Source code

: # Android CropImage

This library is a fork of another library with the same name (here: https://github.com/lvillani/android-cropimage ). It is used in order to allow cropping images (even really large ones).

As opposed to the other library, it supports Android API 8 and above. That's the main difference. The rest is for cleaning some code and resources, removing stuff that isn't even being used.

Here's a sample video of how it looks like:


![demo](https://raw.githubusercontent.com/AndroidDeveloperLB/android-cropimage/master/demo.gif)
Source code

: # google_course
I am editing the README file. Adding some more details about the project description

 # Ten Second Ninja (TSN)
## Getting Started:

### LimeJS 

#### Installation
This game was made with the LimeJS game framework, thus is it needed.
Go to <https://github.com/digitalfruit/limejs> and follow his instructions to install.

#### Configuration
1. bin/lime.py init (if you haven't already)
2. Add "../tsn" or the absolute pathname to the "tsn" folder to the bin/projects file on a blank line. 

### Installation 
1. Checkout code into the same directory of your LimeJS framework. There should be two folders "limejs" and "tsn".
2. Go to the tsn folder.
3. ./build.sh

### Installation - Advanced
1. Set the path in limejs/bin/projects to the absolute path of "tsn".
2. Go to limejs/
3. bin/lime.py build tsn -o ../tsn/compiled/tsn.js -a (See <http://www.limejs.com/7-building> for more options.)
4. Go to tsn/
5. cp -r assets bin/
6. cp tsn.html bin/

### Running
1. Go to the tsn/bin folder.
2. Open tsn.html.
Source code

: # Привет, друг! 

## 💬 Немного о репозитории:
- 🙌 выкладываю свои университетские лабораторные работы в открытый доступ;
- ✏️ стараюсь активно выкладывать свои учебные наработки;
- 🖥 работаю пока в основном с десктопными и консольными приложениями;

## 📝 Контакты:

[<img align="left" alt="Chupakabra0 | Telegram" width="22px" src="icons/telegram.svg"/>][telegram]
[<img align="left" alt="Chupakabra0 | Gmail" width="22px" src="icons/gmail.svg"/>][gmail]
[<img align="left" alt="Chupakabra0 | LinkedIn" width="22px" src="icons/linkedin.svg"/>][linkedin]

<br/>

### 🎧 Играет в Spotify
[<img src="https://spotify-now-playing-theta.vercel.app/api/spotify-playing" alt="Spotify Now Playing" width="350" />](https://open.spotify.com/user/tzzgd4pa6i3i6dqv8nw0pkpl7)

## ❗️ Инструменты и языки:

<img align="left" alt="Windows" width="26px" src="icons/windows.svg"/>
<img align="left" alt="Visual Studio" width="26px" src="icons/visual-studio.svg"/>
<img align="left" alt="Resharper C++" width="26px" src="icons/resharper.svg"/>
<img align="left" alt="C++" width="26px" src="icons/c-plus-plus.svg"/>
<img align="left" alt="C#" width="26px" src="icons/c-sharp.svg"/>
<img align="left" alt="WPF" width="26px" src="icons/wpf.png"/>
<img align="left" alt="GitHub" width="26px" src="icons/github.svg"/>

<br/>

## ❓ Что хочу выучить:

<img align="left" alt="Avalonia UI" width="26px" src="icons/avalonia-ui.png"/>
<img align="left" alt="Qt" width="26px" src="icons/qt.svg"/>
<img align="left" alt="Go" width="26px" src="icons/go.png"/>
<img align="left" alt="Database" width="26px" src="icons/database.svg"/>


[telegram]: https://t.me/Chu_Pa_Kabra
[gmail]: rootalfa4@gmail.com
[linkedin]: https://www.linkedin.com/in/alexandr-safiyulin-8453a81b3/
******
Look above for the line containing "1. Go to the tsn/bin folder.". From there to the final line of the entries, repeat every line exactly.

### Result below:
1. Go to the tsn/bin folder.
2. Open tsn.html.
Source code

: # Привет, друг! 

## 💬 Немного о репозитории:
- 🙌 выкладываю свои университетские лабораторные работы в открытый доступ;
- ✏️ стараюсь активно выкладывать свои учебные наработки;
- 🖥 работаю пока в основном с десктопными и консольными приложениями;

## 📝 Контакты:

[<img align="left" alt="Chupakabra0 | Telegram" width="22px" src="icons/telegram.svg"/>][telegram]
[<img align="left" alt="Chupakabra0 | Gmail" width="22px" src="icons/gmail.svg"/>][gmail]
[<img align="left" alt="Chupakabra0 | LinkedIn" width="22px" src="icons/linkedin.svg"/>][linkedin]

<br/>

### 🎧 Играет в Spotify
[<img src="https://spotify-now-playing-theta.vercel.app/api/spotify-playing" alt="Spotify Now Playing" width="350" />](https://open.spotify.com/user/tzzgd4pa6i3i6dqv8nw0pkpl7)

## ❗️ Инструменты и языки:

<img align="left" alt="Windows" width="26px" src="icons/windows.svg"/>
<img align="left" alt="Visual Studio" width="26px" src="icons/visual-studio.svg"/>
<img align="left" alt="Resharper C++" width="26px" src="icons/resharper.svg"/>
<img align="left" alt="C++" width="26px" src="icons/c-plus-plus.svg"/>
<img align="left" alt="C#" width="26px" src="icons/c-sharp.svg"/>
<img align="left" alt="WPF" width="26px" src="icons/wpf.png"/>
<img align="left" alt="GitHub" width="26px" src="icons/github.svg"/>

<br/>

## ❓ Что хочу выучить:

<img align="left" alt="Avalonia UI" width="26px" src="icons/avalonia-ui.png"/>
<img align="left" alt="Qt" width="26px" src="icons/qt.svg"/>
<img align="left" alt="Go" width="26px" src="icons/go.png"/>
<img align="left" alt="Database" width="26px" src="icons/database.svg"/>


[telegram]: https://t.me/Chu_Pa_Kabra
[gmail]: rootalfa4@gmail.com
[linkedin]: https://www.linkedin.com/in/alexandr-safiyulin-8453a81b3/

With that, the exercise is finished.